March 30 (Bloomberg) -- Nokia Oyj, the world's biggest maker of mobile phones, increased its forecast for growth in the $122 billion global handset market on rising demand in China and India.

Sales of cellular phones will probably expand at least 15 percent this year, compared with a previous forecast of 10 percent or more, Chief Executive Officer Jorma Ollila said at the annual shareholders' meeting in Helsinki today. Global unit sales grew 21 percent in 2005 and 30 percent in 2004, according to Gartner Inc.

Nokia shares rose as much as 5.6 percent, the biggest gain in almost a year. Nokia and rival Motorola Inc. are selling more lower-priced phones as growth in demand from markets such as China and India outpaces that in the U.S. and Europe.

``It's good news,'' said Tom Lehto, who helps manage the equivalent of $1.8 billion at Aktia Asset Management in Helsinki. ``It's a significant increase in forecast.'' Analysts are likely to raise their estimates for Nokia's profit, he said.

Increased sales in developing markets have also brought lower prices and narrower profit margins. Nokia's average handset price fell to 99 euros ($120) in the fourth quarter from 111 euros a year earlier. The mobile-phone unit had an operating margin of 17.1 percent in the fourth quarter, down from 18.9 percent a year earlier.

``Half of the mobile phones sold this year will be sold in developing countries,'' Ollila said at the meeting. ``The size and development of emerging markets is speeding up demand.''

Shares Jump

Shares of Espoo, Finland-based Nokia rose 80 cents to 17.49 euros in the biggest percentage gain since April 21. Shareholders today approved a stock buyback of as much as 6.5 billion euros, the company's biggest ever. Motorola shares rose 19 cents to $22.96 at 4 p.m. in New York Stock Exchange composite trading.

Ollila repeated the company's prediction that about 80 percent of the next billion mobile subscribers will come from emerging markets. Nokia expects the global mobile subscriber base to reach 3 billion during 2008. The industry sold an estimated 795 million units in 2005, Ollila said.

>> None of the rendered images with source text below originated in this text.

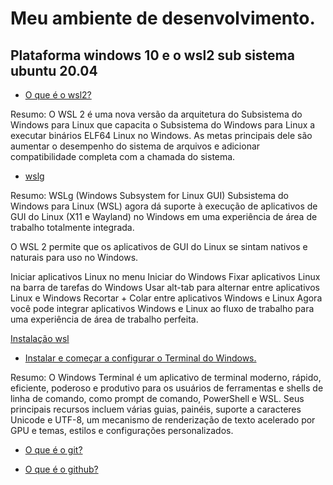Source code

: # Meu ambiente de desenvolvimento.
## Plataforma windows 10 e o wsl2 sub sistema ubuntu 20.04


- [O que é o wsl2?](https://learn.microsoft.com/pt-br/windows/wsl/about)
<p>Resumo: 
O WSL 2 é uma nova versão da arquitetura do Subsistema do Windows para Linux que capacita o Subsistema do Windows para Linux a executar binários ELF64 Linux no Windows. As metas principais dele são aumentar o desempenho do sistema de arquivos e adicionar compatibilidade completa com a chamada do sistema.</p>

- [wslg](https://learn.microsoft.com/pt-br/windows/wsl/tutorials/gui-apps)
<p>Resumo: 
WSLg (Windows Subsystem for Linux GUI)
Subsistema do Windows para Linux (WSL) agora dá suporte à execução de aplicativos de GUI do Linux (X11 e Wayland) no Windows em uma experiência de área de trabalho totalmente integrada.

O WSL 2 permite que os aplicativos de GUI do Linux se sintam nativos e naturais para uso no Windows.

Iniciar aplicativos Linux no menu Iniciar do Windows
Fixar aplicativos Linux na barra de tarefas do Windows
Usar alt-tab para alternar entre aplicativos Linux e Windows
Recortar + Colar entre aplicativos Windows e Linux
Agora você pode integrar aplicativos Windows e Linux ao fluxo de trabalho para uma experiência de área de trabalho perfeita.</p>

[Instalação wsl]()


- [Instalar e começar a configurar o Terminal do Windows.](https://learn.microsoft.com/pt-br/windows/terminal/install)
<p>Resumo: 
O Windows Terminal é um aplicativo de terminal moderno, rápido, eficiente, poderoso e produtivo para os usuários de ferramentas e shells de linha de comando, como prompt de comando, PowerShell e WSL. Seus principais recursos incluem várias guias, painéis, suporte a caracteres Unicode e UTF-8, um mecanismo de renderização de texto acelerado por GPU e temas, estilos e configurações personalizados.</p>

- [O que é o git?](https://git-scm.com/doc)

- [O que é o github?](https://docs.github.com/pt)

``They caught most investors off-guard,'' said Sanjay Jhaveri, a Zurich-based fund manager at Bank Vontobel AG, which oversees $40 billion including Nokia shares. ``The market was fantastic in 2005 and somehow things weren't looking so good in 2006.''

Cheaper Handsets

Earlier today Nokia unveiled three new ``affordable'' models at an event in Chongqing, China. The models, which cost as little as 45 euros, are targeted at first-time users, Nokia said. China, where three out of 10 people own handsets, is the world's fastest-growing wireless market by users, adding about 5 million subscribers a month.

The revised outlook ``is very good news so early in the year,'' said Theo Maas, who helps oversee $300 million at ABN Amro IT Fund in Amsterdam, including Nokia shares. He said he's ``beginning to see evidence Nokia is able to get good margins on low-end handsets.''

``In terms of unit growth I expect they had a very good first quarter.''

Nokia's revised forecast compares with Gartner's estimate that sales this year will probably increase a much as 15 percent from 817 million units in 2005.

Global mobile-phone unit sales rose 20 percent to 235 million units in the fourth quarter from a year earlier, according to the Stamford, Connecticut-based market researcher.

Nokia's share of the global handset market climbed in the fourth quarter to 35 percent from 32.5 percent in the previous three-month period, Gartner said a month ago. The share held by Schaumburg, Illinois-based Motorola declined to 17.8 percent from 18.7 percent in the third quarter.

The global handset market was worth $122 billion last year, expanding from $106 billion in 2004, which was the first year the market surpassed $100 billion, according to Boston-based researcher Strategy Analytics.